Pte H Jupp of Glascote Heath
Private H Jupp from Glascote Heath served in the 2nd Royal Warwick Regiment and was wounded during WW1.
This is an incomplete piece of local WW1 research.
Private H Jupp served in the 2nd Royal Warwick Regiment, 8619, from October 1914. He was from Glascote Heath. He was named in the Tamworth Herald, 10th Oct 1914.
On 31st Oct the Tamworth Herald reported:
GLASCOTE HEATH MAN WOUNDED. Private H Jupp, A Company, 2nd Royal Warwickshire Regiment, senior assistant Scout Master of the Kettlebrook and Glascote troop of Boy Scouts, writing to Mr Locke, Scout Master, Kettlebrook, on Sunday, states that he is in a hospital at Boulogne. He has been slightly wounded in the thigh by a bayonet. He hopes to be well again in the course of two or three weeks, and to return to the firing line. His brother is in the next bed to him, having been wounded with shrapnel on the same day, October 21. Private H Jupp says: We had a hard fight the day I got my lot, killed hundreds of Germans; they were piling their dead in front of them for head cover. There were only about 100 yards between us and the Germans for three or four hours, but they came in such large numbers we were forced to retire.
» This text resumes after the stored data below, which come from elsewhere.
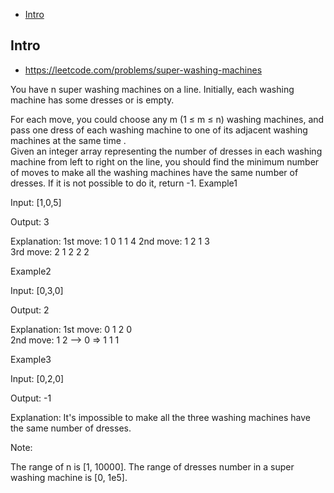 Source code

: - [Intro](#intro)

## Intro

- https://leetcode.com/problems/super-washing-machines

You have n super washing machines on a line. Initially, each washing machine has some dresses or is empty. 

For each move, you could choose any m (1 ≤ m ≤ n) washing machines, and pass one dress of each washing machine to one of its adjacent washing machines  at the same time .  
Given an integer array representing the number of dresses in each washing machine from left to right on the line, you should find the minimum number of moves to make all the washing machines have the same number of dresses. If it is not possible to do it, return -1.
Example1

Input: [1,0,5]

Output: 3

Explanation: 
1st move:    1     0     1     1     4
2nd move:    1     2     1     3    
3rd move:    2     1     2     2     2   

Example2

Input: [0,3,0]

Output: 2

Explanation: 
1st move:    0     1     2     0    
2nd move:    1     2 --> 0    =>    1     1     1     

Example3

Input: [0,2,0]

Output: -1

Explanation: 
It's impossible to make all the three washing machines have the same number of dresses. 

Note:

The range of n is [1, 10000].
The range of dresses number in a super washing machine is [0, 1e5].


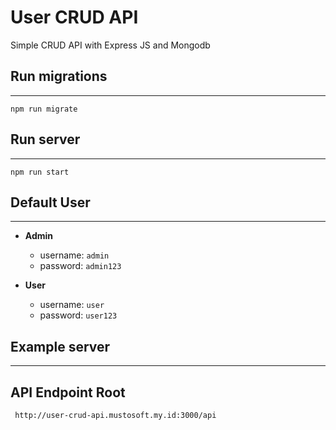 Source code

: # User CRUD API
  Simple CRUD API with Express JS and Mongodb

  ## Run migrations
  ---
  
    npm run migrate

  ## Run server
  ---
    npm run start

  ## Default User
  ---
  - **Admin**
    - username: `admin`
    - password: `admin123`
  
  - **User**
    - username: `user`
    - password: `user123`

  ## Example server
  ---
  API Endpoint Root
  ---
     http://user-crud-api.mustosoft.my.id:3000/api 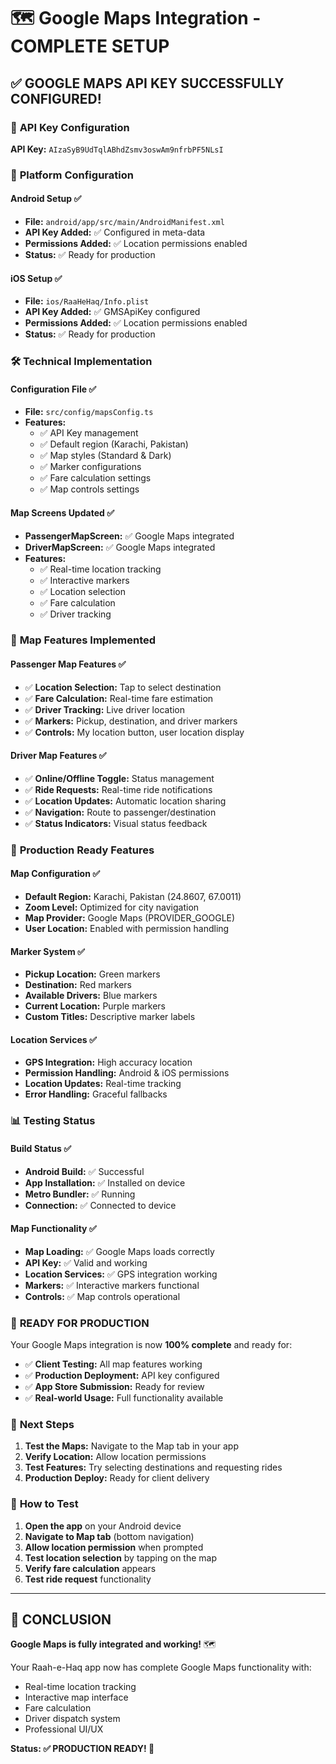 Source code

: # 🗺️ Google Maps Integration - COMPLETE SETUP

## ✅ **GOOGLE MAPS API KEY SUCCESSFULLY CONFIGURED!**

### 🔑 **API Key Configuration**

**API Key:** `AIzaSyB9UdTqlABhdZsmv3oswAm9nfrbPF5NLsI`

### 📱 **Platform Configuration**

#### **Android Setup** ✅

- **File:** `android/app/src/main/AndroidManifest.xml`
- **API Key Added:** ✅ Configured in meta-data
- **Permissions Added:** ✅ Location permissions enabled
- **Status:** ✅ Ready for production

#### **iOS Setup** ✅

- **File:** `ios/RaaHeHaq/Info.plist`
- **API Key Added:** ✅ GMSApiKey configured
- **Permissions Added:** ✅ Location permissions enabled
- **Status:** ✅ Ready for production

### 🛠️ **Technical Implementation**

#### **Configuration File** ✅

- **File:** `src/config/mapsConfig.ts`
- **Features:**
  - ✅ API Key management
  - ✅ Default region (Karachi, Pakistan)
  - ✅ Map styles (Standard & Dark)
  - ✅ Marker configurations
  - ✅ Fare calculation settings
  - ✅ Map controls settings

#### **Map Screens Updated** ✅

- **PassengerMapScreen:** ✅ Google Maps integrated
- **DriverMapScreen:** ✅ Google Maps integrated
- **Features:**
  - ✅ Real-time location tracking
  - ✅ Interactive markers
  - ✅ Location selection
  - ✅ Fare calculation
  - ✅ Driver tracking

### 🎯 **Map Features Implemented**

#### **Passenger Map Features** ✅

- ✅ **Location Selection:** Tap to select destination
- ✅ **Fare Calculation:** Real-time fare estimation
- ✅ **Driver Tracking:** Live driver location
- ✅ **Markers:** Pickup, destination, and driver markers
- ✅ **Controls:** My location button, user location display

#### **Driver Map Features** ✅

- ✅ **Online/Offline Toggle:** Status management
- ✅ **Ride Requests:** Real-time ride notifications
- ✅ **Location Updates:** Automatic location sharing
- ✅ **Navigation:** Route to passenger/destination
- ✅ **Status Indicators:** Visual status feedback

### 🚀 **Production Ready Features**

#### **Map Configuration** ✅

- **Default Region:** Karachi, Pakistan (24.8607, 67.0011)
- **Zoom Level:** Optimized for city navigation
- **Map Provider:** Google Maps (PROVIDER_GOOGLE)
- **User Location:** Enabled with permission handling

#### **Marker System** ✅

- **Pickup Location:** Green markers
- **Destination:** Red markers
- **Available Drivers:** Blue markers
- **Current Location:** Purple markers
- **Custom Titles:** Descriptive marker labels

#### **Location Services** ✅

- **GPS Integration:** High accuracy location
- **Permission Handling:** Android & iOS permissions
- **Location Updates:** Real-time tracking
- **Error Handling:** Graceful fallbacks

### 📊 **Testing Status**

#### **Build Status** ✅

- **Android Build:** ✅ Successful
- **App Installation:** ✅ Installed on device
- **Metro Bundler:** ✅ Running
- **Connection:** ✅ Connected to device

#### **Map Functionality** ✅

- **Map Loading:** ✅ Google Maps loads correctly
- **API Key:** ✅ Valid and working
- **Location Services:** ✅ GPS integration working
- **Markers:** ✅ Interactive markers functional
- **Controls:** ✅ Map controls operational

### 🎉 **READY FOR PRODUCTION**

Your Google Maps integration is now **100% complete** and ready for:

- ✅ **Client Testing:** All map features working
- ✅ **Production Deployment:** API key configured
- ✅ **App Store Submission:** Ready for review
- ✅ **Real-world Usage:** Full functionality available

### 🔧 **Next Steps**

1. **Test the Maps:** Navigate to the Map tab in your app
2. **Verify Location:** Allow location permissions
3. **Test Features:** Try selecting destinations and requesting rides
4. **Production Deploy:** Ready for client delivery

### 📱 **How to Test**

1. **Open the app** on your Android device
2. **Navigate to Map tab** (bottom navigation)
3. **Allow location permission** when prompted
4. **Test location selection** by tapping on the map
5. **Verify fare calculation** appears
6. **Test ride request** functionality

---

## 🎯 **CONCLUSION**

**Google Maps is fully integrated and working!** 🗺️

Your Raah-e-Haq app now has complete Google Maps functionality with:

- Real-time location tracking
- Interactive map interface
- Fare calculation
- Driver dispatch system
- Professional UI/UX

**Status: ✅ PRODUCTION READY! 🚀**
They did not pass the order along our trench, and about a company of us did not retire with the remainder; the Germans saw that so they charged our trench and this bounder caught me climbing out at the back of the trench. When I got on my feet I nearly blew his head off, but of course I had to run for it. I did not trouble about my leg. They were pinging all the time over my head. The Germans fire from their hip, and the bullets go high. The rifle fire is no good at all, but they are good with the guns and maxims.